Changes in the pH of the fracture water samples from rock sample CA-2 during each injection cycle

The changes in the ion composition and content of the water samples from rock sample CA-2 are shown in Fig. 6. It can be seen that during injection cycles 0–2, the \({\text{Mg}}^{2 + }\) content did not change significantly, while the \({\text{Na}}^{ + }\) and \({\text{Ca}}^{2 + }\) contents increased slowly, and the \({\text{K}}^+\) content decreased significantly.
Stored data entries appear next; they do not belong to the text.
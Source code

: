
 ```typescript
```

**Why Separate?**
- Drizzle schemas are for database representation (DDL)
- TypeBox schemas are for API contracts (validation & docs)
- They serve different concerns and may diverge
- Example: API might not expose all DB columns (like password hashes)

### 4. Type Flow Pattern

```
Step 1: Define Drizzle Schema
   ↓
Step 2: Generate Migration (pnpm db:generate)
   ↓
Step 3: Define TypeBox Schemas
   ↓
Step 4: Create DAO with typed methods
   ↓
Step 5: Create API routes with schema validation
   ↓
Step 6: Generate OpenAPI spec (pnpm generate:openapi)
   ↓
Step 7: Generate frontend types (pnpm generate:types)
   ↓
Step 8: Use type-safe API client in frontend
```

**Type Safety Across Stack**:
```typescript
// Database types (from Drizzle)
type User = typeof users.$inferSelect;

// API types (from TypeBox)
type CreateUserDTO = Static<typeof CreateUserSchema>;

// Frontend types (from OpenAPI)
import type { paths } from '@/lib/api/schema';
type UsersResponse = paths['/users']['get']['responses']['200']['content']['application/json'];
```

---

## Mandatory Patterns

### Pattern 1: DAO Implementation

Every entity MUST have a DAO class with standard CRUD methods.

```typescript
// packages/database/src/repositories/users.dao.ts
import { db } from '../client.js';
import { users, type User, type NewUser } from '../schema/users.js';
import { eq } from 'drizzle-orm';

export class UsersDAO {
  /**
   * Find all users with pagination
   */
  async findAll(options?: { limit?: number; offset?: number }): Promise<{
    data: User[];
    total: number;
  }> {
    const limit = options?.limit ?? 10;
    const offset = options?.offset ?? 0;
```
This indicates that the decrease in the pH caused the dissolution of feldspars such as albite and anorthite, releasing the corresponding cations into the fracture water, generating illite precipitation under the K-rich conditions, and reducing the \({\text{K}}^+\) content. The following geochemical reactions may be present in the above processes.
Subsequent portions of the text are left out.